Lincoln Memorial, stately monument in Washington, D.C., honouring Abraham Lincoln, the 16th president of the United States, and “the virtues of tolerance, honesty, and constancy in the human spirit.” Designed by Henry Bacon on a plan similar to that of the Parthenon in Athens, the structure was constructed on reclaimed marshland along the banks of the Potomac River. The site selection caused controversy; the speaker of the House of Representatives, Joseph Cannon, favoured a more prominent spot across the Potomac, maintaining: “I’ll never let a memorial to Abraham Lincoln be erected in that g– damned swamp.” The cornerstone was set in 1915, and the completed memorial was dedicated before more than 50,000 people on May 30, 1922. Lincoln’s only surviving son, Robert Todd Lincoln, attended the ceremony. President Warren G. Harding and Chief Justice of the Supreme Court William Howard Taft, a former president, delivered addresses. Ironically, despite Lincoln’s renown as the “Great Emancipator,” the dedication ceremonies were strictly segregated; even Robert Moton, president of Tuskegee Institute, who spoke in the ceremony, was not allowed to sit on the speaker’s platform and instead was required to sit in an area reserved for African Americans.
The Lincoln Memorial includes 36 columns of Colorado marble, one for each state in the Union at the time of Lincoln’s death in 1865; each column stands 44 feet (13.4 metres) high. The names of the 48 contiguous states are listed above the colonnade, and the dates of their admission to the Union are engraved in Roman numerals. Because Hawaii and Alaska attained statehood several decades after the Lincoln Memorial was finished, their names are inscribed on a plaque located on the front steps.
The interior features a 19-foot (5.8-metre) seated statue of Lincoln made of Georgia white marble. It was assembled on the premises from 28 pieces and rests on a pedestal of Tennessee marble. The statue was designed by Daniel Chester French and carved by the Piccirilli brothers of New York. Inscribed on the south wall of the monument is Lincoln’s Gettysburg Address, on the north wall his Second Inaugural Address. On the ceiling are two paintings by Jules Guerin, Reunion and Progress and Emancipation of a Race. On a direct east-west axis with the Washington Monument and the United States Capitol, the Lincoln Memorial serves as the terminus to the western end of the Mall. It is situated on the Reflecting Pool near the Vietnam Veterans Memorial and the Korean War Veterans Memorial.

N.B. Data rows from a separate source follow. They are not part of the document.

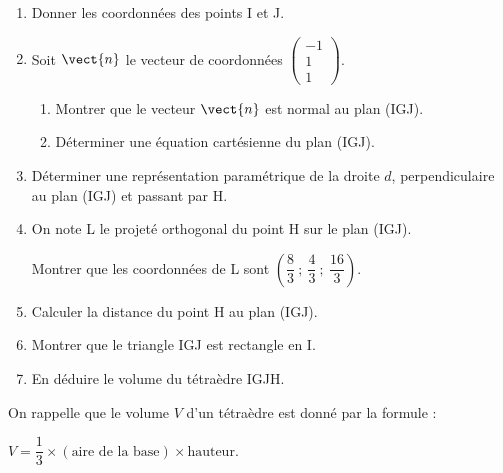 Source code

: \begin{enumerate}
\item Donner les coordonnées des points I et J.
\item Soit $\vect{n}$ le vecteur de coordonnées $\begin{pmatrix}-1\\1\\1\end{pmatrix}$.
	\begin{enumerate}
		\item Montrer que le vecteur $\vect{n}$ est normal au plan (IGJ).
		\item Déterminer une équation cartésienne du plan (IGJ).
	\end{enumerate}	
\item Déterminer une représentation paramétrique de la droite $d$, perpendiculaire au
plan (IGJ) et passant par H.
\item On note L le projeté orthogonal du point H sur le plan (IGJ).

Montrer que les coordonnées de L sont $\left(\dfrac83~;~ \dfrac43~;~\dfrac{16}{3}\right)$.
\item Calculer la distance du point H au plan (IGJ).
\item Montrer que le triangle IGJ est rectangle en I.
\item En déduire le volume du tétraèdre IGJH.
\end{enumerate}

\begin{center}
On rappelle que le volume $V$ d'un tétraèdre est donné par la formule :

$V = \dfrac13 \times (\text{aire de la base}) \times  \text{hauteur}.$
\end{center}

\bigskip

The Lincoln Memorial was an important symbol of the American civil rights movement. Marian Anderson, the famed African American contralto, with the support of first lady Eleanor Roosevelt, was granted permission by the Department of the Interior to perform at the Lincoln Memorial in 1939 after being denied the right to sing at Constitution Hall by the Daughters of the American Revolution. In 1963, on the 100th anniversary of the Emancipation Proclamation, civil rights leader Martin Luther King, Jr., delivered his famous “I Have a Dream” speech from the steps of the Lincoln Memorial in front of more than 200,000 people.